Online proctoring services such as Proctorio have been proven to be invasive, discriminatory, and counterintuitive to the mental health of students. The requirement of such services invokes additional anxiety in test-takers’ minds that they will be penalized for factors beyond their control, such as a glitch in their computer, noise from a sibling, or technology that is not new enough to satisfy the service’s demands. If anything occurs that upsets the software, students risk adversely affecting their course grade, which can hurt their cumulative GPAs, and subsequently, their futures.
A commonly overlooked element of these services is that they require scans of students’ rooms and ID’s. Before every exam, a student must use a government-issued passport or driver’s license to “prove” their identity. An instructor from the course that the student is taking reviews all testing images and video, so there is no need for identification to confirm the identity of students; regardless, sensitive information such as passport numbers and drivers license numbers are recorded and forwarded to those who review the examination. Students’ rooms are also under review. At the beginning of every exam in my course, I was forced to use my computer to “show my test environment.” Not only did this constitute a significant invasion of privacy, it took up valuable test time, since the exam time limit did not pause for the room scan.
Education is already expensive, and many institutions have not changed their tuition to reflect a shift to online learning. For example, the four-credit virtual course I took cost $3,400 for a total of 7 weeks of instruction, or around $57 an hour, considering the 8 hours a week of class time. Since the class was virtual, none of classroom space, dorms nor supplies needed to be provided, so the theoretical cost of the class should have been nothing more than the salary of the instructors and a Zoom premium subscription. So where, one might wonder, did the nearly quarter-of-a-million dollars in tuition from a class of about 60 students go? A large part of it went toward Proctorio fees.
Phyllis Erdman, the Executive Associate Dean for Academic Affairs at Washington State University, told her staff in an email that “extensive use of Proctorio could be very costly to the college.” Budgeting for software that hasn’t been proven to make a massive difference in academic integrity on exams is increasing the barrier of entry to colleges and universities for many low-income students. The University of Illinois at Urbana-Champaign announced in February that it would discontinue using Proctorio past its Spring semester due to the “significant accessibility concerns associated with Proctorio, along with other worries about privacy, data, and security.” This is the type of change that needs to occur across higher education: it needs to be recognized that it’s difficult enough to learn from home, and that invasive online proctoring services do nothing but increase the challenge facing students already struggling to adapt to an online-learning environment.
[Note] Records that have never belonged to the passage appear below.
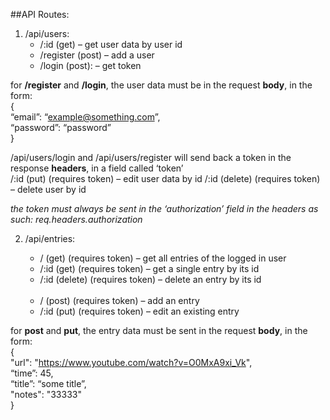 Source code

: ##API Routes: 

1. /api/users:  
    * /:id (get) – get user data by user id  
    * /register (post) – add a user  
    * /login  (post): – get token

for **/register** and **/login**, the user data must be in the request **body**, in the form:   
{   
“email”: “example@something.com”,  
“password”: “password”  
}    

/api/users/login and /api/users/register will send back a token in the response **headers**, in a field called ‘token’  
     /:id (put) (requires token) – edit user data by id
     /:id (delete) (requires token) – delete user by id
     
*the token must always be sent in the ‘authorization’ field in the headers as such: req.headers.authorization*

2. /api/entries:

    * / (get) (requires token) – get all entries of the logged in user   
    * /:id (get) (requires token) – get a single entry by its id   
    * /:id (delete) (requires token) – delete an entry by its id  
­  
    * / (post) (requires token) – add an entry  
    * /:id (put) (requires token) – edit an existing entry  

for **post** and **put**, the entry data must be sent in the request **body**, in the form:  
{  
	"url": "https://www.youtube.com/watch?v=O0MxA9xi_Vk",  
	“time”: 45,  
	“title”: “some title”,  
	"notes": "33333"  
}







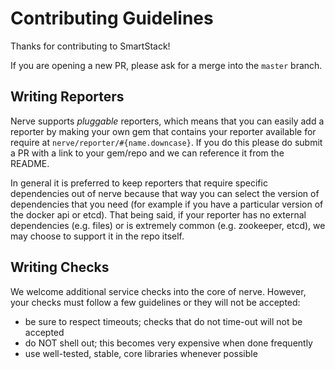 # Contributing Guidelines #

Thanks for contributing to SmartStack!

If you are opening a new PR, please ask for a merge into the `master` branch.

## Writing Reporters ##
Nerve supports *pluggable* reporters, which means that you can easily add
a reporter by making your own gem that contains your reporter available for
require at ``nerve/reporter/#{name.downcase}``. If you do this please do
submit a PR with a link to your gem/repo and we can reference it from the
README.

In general it is preferred to keep reporters that require specific dependencies
out of nerve because that way you can select the version of dependencies that
you need (for example if you have a particular version of the docker api or
etcd). That being said, if your reporter has no external dependencies
(e.g. files) or is extremely common (e.g. zookeeper, etcd), we may choose to
support it in the repo itself.

## Writing Checks ##

We welcome additional service checks into the core of nerve.
However, your checks must follow a few guidelines or they will not be accepted:

* be sure to respect timeouts; checks that do not time-out will not be accepted
* do NOT shell out; this becomes very expensive when done frequently
* use well-tested, stable, core libraries whenever possible
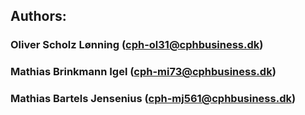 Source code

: ## Authors:
### Oliver Scholz Lønning (cph-ol31@cphbusiness.dk)
### Mathias Brinkmann Igel (cph-mi73@cphbusiness.dk)
### Mathias Bartels Jensenius (cph-mj561@cphbusiness.dk)

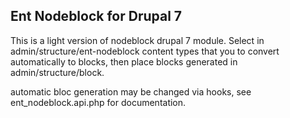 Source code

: Ent Nodeblock for Drupal 7
---------------

This is a light version of nodeblock drupal 7 module.
Select in admin/structure/ent-nodeblock content types that you to convert automatically to blocks,
then place blocks generated in admin/structure/block.

automatic bloc generation may be changed via hooks, see ent_nodeblock.api.php for documentation.
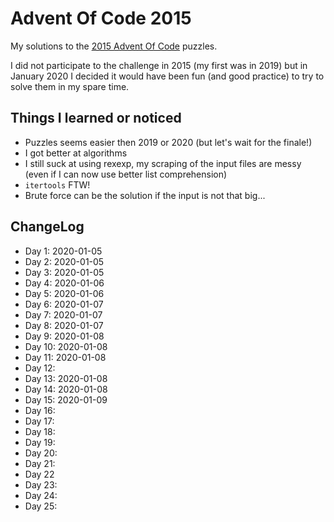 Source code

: # Advent Of Code 2015

My solutions to the [2015 Advent Of Code](https://adventofcode.com/2015) puzzles.

I did not participate to the challenge in 2015 (my first was in 2019) but in January 2020 I decided it would have been fun (and good practice) to try to solve them in my spare time.

## Things I learned or noticed

* Puzzles seems easier then 2019 or 2020 (but let's wait for the finale!)
* I got better at algorithms
* I still suck at using rexexp, my scraping of the input files are messy (even if I can now use better list comprehension)
* `itertools` FTW!
* Brute force can be the solution if the input is not that big...


## ChangeLog

* Day 1: 2020-01-05
* Day 2: 2020-01-05
* Day 3: 2020-01-05
* Day 4: 2020-01-06
* Day 5: 2020-01-06
* Day 6: 2020-01-07
* Day 7: 2020-01-07
* Day 8: 2020-01-07
* Day 9: 2020-01-08
* Day 10: 2020-01-08
* Day 11: 2020-01-08
* Day 12:
* Day 13: 2020-01-08
* Day 14: 2020-01-08
* Day 15: 2020-01-09
* Day 16:
* Day 17:
* Day 18:
* Day 19:
* Day 20:
* Day 21:
* Day 22
* Day 23:
* Day 24:
* Day 25:
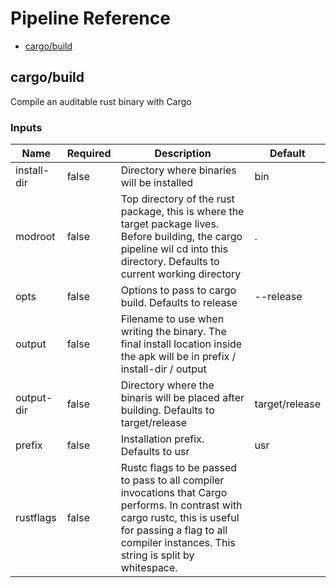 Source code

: <!-- start:pipeline-reference-gen -->
# Pipeline Reference


- [cargo/build](#cargobuild)

## cargo/build

Compile an auditable rust binary with Cargo

### Inputs

| Name | Required | Description | Default |
| ---- | -------- | ----------- | ------- |
| install-dir | false | Directory where binaries will be installed  | bin |
| modroot | false | Top directory of the rust package, this is where the target package lives. Before building, the cargo pipeline wil cd into this directory. Defaults to current working directory  | . |
| opts | false | Options to pass to cargo build. Defaults to release  | --release |
| output | false | Filename to use when writing the binary. The final install location inside the apk will be in prefix / install-dir / output  |  |
| output-dir | false | Directory where the binaris will be placed after building. Defaults to target/release  | target/release |
| prefix | false | Installation prefix. Defaults to usr  | usr |
| rustflags | false | Rustc flags to be passed to pass to all compiler invocations that Cargo performs. In contrast with cargo rustc, this is useful for passing a flag to all compiler instances. This string is split by whitespace.  |  |


<!-- end:pipeline-reference-gen -->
The entire purpose of these services is to prevent academic dishonesty, but what if they don’t even do that? According to VICE, students are “easily cheating” test proctoring software without getting caught, using FaceTime, screen-mirroring technology, and putting notes in places that the room scan doesn’t notice. All of these beg the question: do these services actually make a difference? The answer is, unfortunately, that they don’t. This technology is more likely to hurt well-intentioned students than ill-intentioned ones. The fact of the matter is this: these services are detrimental to academic progress, and as such, all institutions should end the continued use of them for online learning.